The Public Service Association denounced the 2025 budget as the "wage theft Budget," saying that the Government had stolen NZ$12 billion from New Zealand women to pay for tax cuts for landlords.

The Retirement Commissioner Jane Wrightson welcomed the 2025 budget's changes to the KiwiSaver policy, stating that increase government payments to eligible recipients would boost retirement savings.

The environmental group Forest & Bird denounced the 2025 budget as a "disaster for our environment." The group criticised the Government's lack of funding for conservation while 75% of native species faced extinction.

Massey University Associate Māori dean and economist Professor Matt Rosskruge described the 2025 budget as a "bleak budget for Māori." While acknowledging that the Government had allocated money to some Māori programs such as the Māori Women's Welfare League, Māori Wardens and Kōhanga Reo, Rosskruge disagreed with the Government's policy of reallocating funding earmarked for Māori to the general funding pool. Similarly, Māori health leader Lady Tureiti Moxon described the 2025 Budget as a "slash and burn in all areas of Māori funding." She also criticised the diversion of funds targeted at Māori particularly in the areas of housing and healthcare.

Rāwiri Wright, the co-chair of "Te Rūnanga Nui o Ngā Kura Kaupapa Māori o Aotearoa," the national body for Kura kaupapa Māori (Māori immersion schools), regarded the NZ$50 million in capital funding allocated towards upgrading their school buildings as insufficient and a failure of the Crown to prioritise Kura kaupapa Māori interests. Te Rūnanga Nui said they needed a five-year property investment plan worth NZ$125 million to maintain their facilities.

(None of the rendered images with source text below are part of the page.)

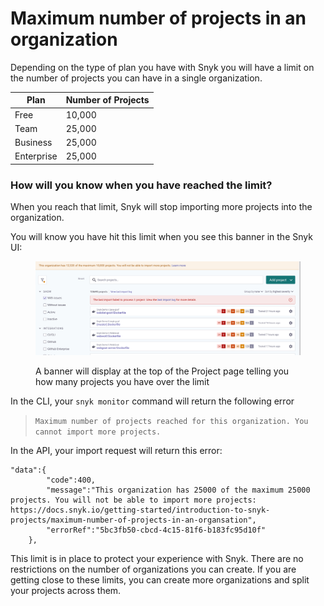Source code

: # Maximum number of projects in an organization

Depending on the type of plan you have with Snyk you will have a limit on the number of projects you can have in a single organization.

| Plan       | Number of Projects |
| ---------- | ------------------ |
| Free       | 10,000             |
| Team       | 25,000             |
| Business   | 25,000             |
| Enterprise | 25,000             |

### How will you know when you have reached the limit?

When you reach that limit, Snyk will stop importing more projects into the organization.

You will know you have hit this limit when you see this banner in the Snyk UI:

<figure><img src="../../.gitbook/assets/Maximum number of projects.png" alt="Screenshot of an alert for maximum project import on the Snyk Projects listing page"><figcaption><p>A banner will display at the top of the Project page telling you how many projects you have over the limit</p></figcaption></figure>

In the CLI, your `snyk monitor` command will return the following error

> `Maximum number of projects reached for this organization. You cannot import more projects.`

In the API, your import request will return this error:

```
"data":{
        "code":400,
        "message":"This organization has 25000 of the maximum 25000 projects. You will not be able to import more projects: https://docs.snyk.io/getting-started/introduction-to-snyk-projects/maximum-number-of-projects-in-an-organsation",
        "errorRef":"5bc3fb50-cbcd-4c15-81f6-b183fc95d10f"
    },
```

This limit is in place to protect your experience with Snyk. There are no restrictions on the number of organizations you can create. If you are getting close to these limits, you can create more organizations and split your projects across them.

Aaron Hendry, the co-founder of youth development organisation "Kick Back", criticised the Government's decision to allocate NZ$33 million from the 2025 budget to boot camps, which he described as "child prisons." He argued that the money could be better spent on addressing child and youth homelessness.

===Media analysis===
The Spinoffs contributor Liam Rātana disputed Willis' remark that the Government had generated NZ$700m in Māori funding through reallocated or pre-announced funding. Rãtana contended that budget documents showed that only NZ$38 million in new funding had been directly allocated to Māori. He also criticised the Government's decision to cut funding to the Whai Kāinga Whai Oranga Māori housing programme and various cuts to Māori education programmes.

===Legal challenges===
On 24 July the secondary teachers' union, the New Zealand Educational Institute (NZEI), sought a judicial review at the Wellington High Court of the New Zealand Government's decision to reduce funding for literacy and Māori resource teachers during the 2025 budget.